If preparing dinner means peeling back the top of a frozen prepackaged meal or opening a brand-new box of cereal, it's time for a change. You don't have to be an accomplished cook to create low-fat, healthful cuisine that tastes great. The main challenge to eating well while watching calories is to choose nutrient-dense food and avoid excess dietary fat without giving up flavor.

Following are five supereasy, low-fat cooking techniques you can master in about the time it takes to nuke a Lean Cuisine. Whether you choose to broil, microwave, pressure cook, steam or stir-fry, you'll be pleased to know that each method is not only naturally low in fat (because they require little or no oil) but brings out the zest in foods. One caveat: Because these are quick-cooking techniques, you'll need to ignore that well-known adage and become a cook who does watch the pot -- to help keep it from boiling (or burning, sticking or charring).


Steaming is, simply, cooking food in an enclosed environment infused with steam. You can steam in a variety of ways: with a covered, perforated basket that rests above a pot of boiling water; with a parchment wrapper or foil; with Chinese bamboo steamers that stack on top of a wok; and with convenient electric steamers. Steaming cooks and seals in flavor, eliminating the need for added fats during preparation. It also preserves nutrients better than any other cooking method except microwaving. It's perfect for fish and shellfish because it doesn't dry out the delicate flesh. Halibut, cod and snapper steam particularly well.
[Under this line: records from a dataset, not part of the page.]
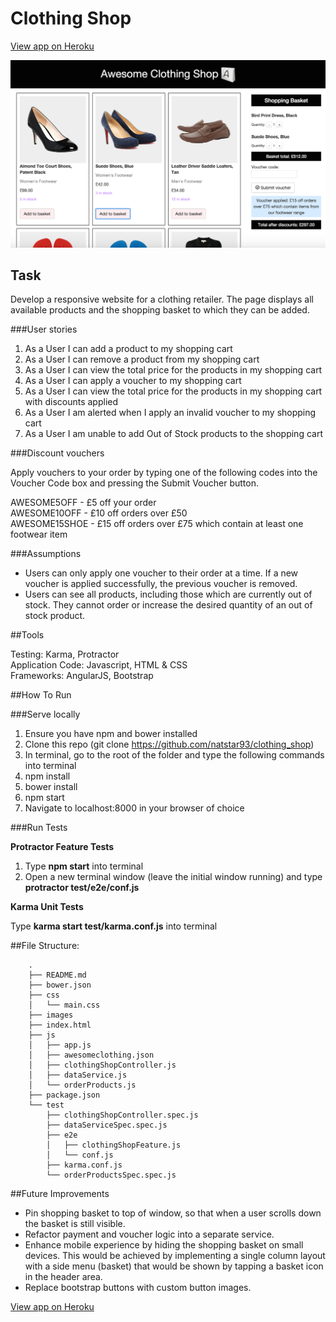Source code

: 
Clothing Shop
=================

[View app on Heroku](https://awesome-clothing.herokuapp.com)

![](/images/awesome-shop.png)

## Task

Develop a responsive website for a clothing retailer. The page displays all available products and the shopping basket to which they can be added.

###User stories

1. As a User I can add a product to my shopping cart
2. As a User I can remove a product from my shopping cart
3. As a User I can view the total price for the products in my shopping cart
4. As a User I can apply a voucher to my shopping cart
5. As a User I can view the total price for the products in my shopping cart with discounts applied
6. As a User I am alerted when I apply an invalid voucher to my shopping cart
7. As a User I am unable to add Out of Stock products to the shopping cart

###Discount vouchers

Apply vouchers to your order by typing one of the following codes into the Voucher Code box and pressing the Submit Voucher button.

AWESOME5OFF - £5 off your order<br>
AWESOME10OFF - £10 off orders over £50<br>
AWESOME15SHOE - £15 off orders over £75 which contain at least one footwear item

###Assumptions

* Users can only apply one voucher to their order at a time. If a new voucher is applied successfully, the previous voucher is removed.
* Users can see all products, including those which are currently out of stock. They cannot order or increase the desired quantity of an out of stock product.

##Tools

Testing: Karma, Protractor<br>
Application Code: Javascript, HTML & CSS<br>
Frameworks: AngularJS, Bootstrap

##How To Run

###Serve locally

1. Ensure you have npm and bower installed
2. Clone this repo (git clone https://github.com/natstar93/clothing_shop)
3. In terminal, go to the root of the folder and type the following commands into terminal
  1. npm install
  2. bower install
  3. npm start
4. Navigate to localhost:8000 in your browser of choice

###Run Tests

**Protractor Feature Tests**
 
1. Type **npm start** into terminal
2. Open a new terminal window (leave the initial window running) and type
**protractor test/e2e/conf.js**
 
**Karma Unit Tests**
 
Type **karma start test/karma.conf.js** into terminal

##File Structure:

        .
        ├── README.md
        ├── bower.json
        ├── css
        │   └── main.css
        ├── images
        ├── index.html
        ├── js
        │   ├── app.js
        │   ├── awesomeclothing.json
        │   ├── clothingShopController.js
        │   ├── dataService.js
        │   └── orderProducts.js
        ├── package.json
        └── test
            ├── clothingShopController.spec.js
            ├── dataServiceSpec.spec.js
            ├── e2e
            │   ├── clothingShopFeature.js
            │   └── conf.js
            ├── karma.conf.js
            └── orderProductsSpec.spec.js
            
##Future Improvements

* Pin shopping basket to top of window, so that when a user scrolls down the basket is still visible.
* Refactor payment and voucher logic into a separate service.
* Enhance mobile experience by hiding the shopping basket on small devices. This would be achieved by implementing a single column layout with a side menu (basket) that would be shown by tapping a basket icon in the header area.
* Replace bootstrap buttons with custom button images.

[View app on Heroku](https://awesome-clothing.herokuapp.com)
Best candidates: Vegetables such as asparagus, zucchini and green beans, pears, chicken breasts, fish fillets and shellfish.
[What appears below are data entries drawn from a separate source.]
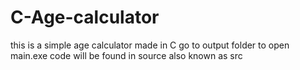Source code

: # C-Age-calculator
this is a simple age calculator made in C
go to output folder to open main.exe
code will be found in source
also known as src
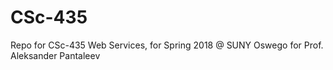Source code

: # CSc-435
Repo for CSc-435 Web Services, for Spring 2018 @ SUNY Oswego for Prof. Aleksander Pantaleev
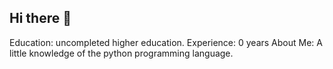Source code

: ## Hi there 👋

Education: uncompleted higher education.
Experience: 0 years
About Me: A little knowledge of the python programming language.

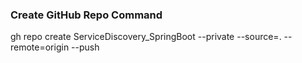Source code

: ### Create GitHub Repo Command <br>
gh repo create ServiceDiscovery_SpringBoot --private --source=. --remote=origin --push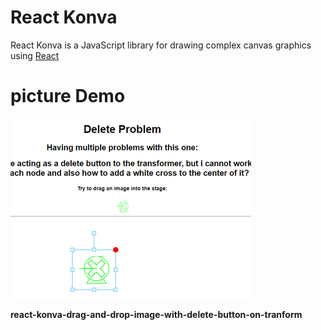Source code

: # React Konva

React Konva is a JavaScript library for drawing complex canvas graphics using [React](https://reactjs.org/)


# picture Demo

![Demo](./img.png)

**react-konva-drag-and-drop-image-with-delete-button-on-tranform**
Equipment: A large pot in which to place collapsible basket steamers, Chinese bamboo steamers to stack on top of a wok (these steamers range from $10-$40), or electric steamers. The Black & Decker FlavorScenter steamer is a new electric model to which features a built-in flavor-scenter screen that you can add herbs and spices. It comes with a large 3.5-quart bowl and a 7-cup rice bowl and a handy timer with a signal bell and automatic shut-off ($35).

Cooking tips:

  • To steam on top of the stove, simply bring water to a boil in your selected stove-top steamer, reduce heat so that a strong simmer sends steam escaping, add food to the steaming compartment, cover with a lid, and begin timing.
  • A makeshift steamer can be easily created with everyday cooking utensils. Use any deep-frying pan or pot, such as a 6-quart Dutch oven, and place a rack inside balanced on two identical pieces of wood wedged into the bottom. (Make sure the lid is tight-fitting.) Spaghetti pots that come with separate smaller baskets that sit up high and fit snugly under the lid make good steamers as well.
  • A 3/4- to 1-inch fish fillet takes anywhere from 6-15 minutes to steam, depending upon the fish; vegetables and fruit (such as a bunch of medium-stalked asparagus, a pound of green beans or two pears cut up) take from 10-25 minutes; a boneless chicken breast, 20 minutes.
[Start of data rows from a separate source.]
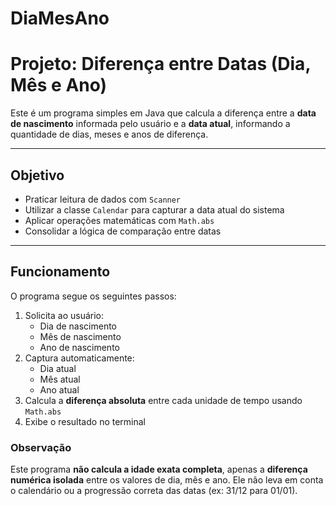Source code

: # DiaMesAno
#  Projeto: Diferença entre Datas (Dia, Mês e Ano)

Este é um programa simples em Java que calcula a diferença entre a **data de nascimento** informada pelo usuário e a **data atual**, informando a quantidade de dias, meses e anos de diferença.

---

##  Objetivo

- Praticar leitura de dados com `Scanner`
- Utilizar a classe `Calendar` para capturar a data atual do sistema
- Aplicar operações matemáticas com `Math.abs`
- Consolidar a lógica de comparação entre datas

---

##  Funcionamento

O programa segue os seguintes passos:

1. Solicita ao usuário:
   - Dia de nascimento
   - Mês de nascimento
   - Ano de nascimento
2. Captura automaticamente:
   - Dia atual
   - Mês atual
   - Ano atual
3. Calcula a **diferença absoluta** entre cada unidade de tempo usando `Math.abs`
4. Exibe o resultado no terminal

###  Observação
Este programa **não calcula a idade exata completa**, apenas a **diferença numérica isolada** entre os valores de dia, mês e ano. Ele não leva em conta o calendário ou a progressão correta das datas (ex: 31/12 para 01/01).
Hold the salt: Don't bother salting foods during steaming, as it just washes off.

Try this: Flavoring is as simple as a twist of lemon. Steam one fish fillet by wrapping it in foil with a few garlic cloves, grated fresh ginger, onion and basil leaves. After squeezing fresh lemon juice over the fish, wrap it closed and place in a steamer basket. Bring 2 inches of water to a boil in a pot, put basket over water and cover. Steam for about 6 minutes.


Cooking at a very high heat for a very short time is the essence of stir-frying. Because food is cooked so quickly, it should be cut into small, uniform pieces to ensure every ingredient is cooked thoroughly. This is another method that requires your full attention, as continuous stirring and sometimes tossing of the ingredients are necessary to prevent food from sticking to the pan.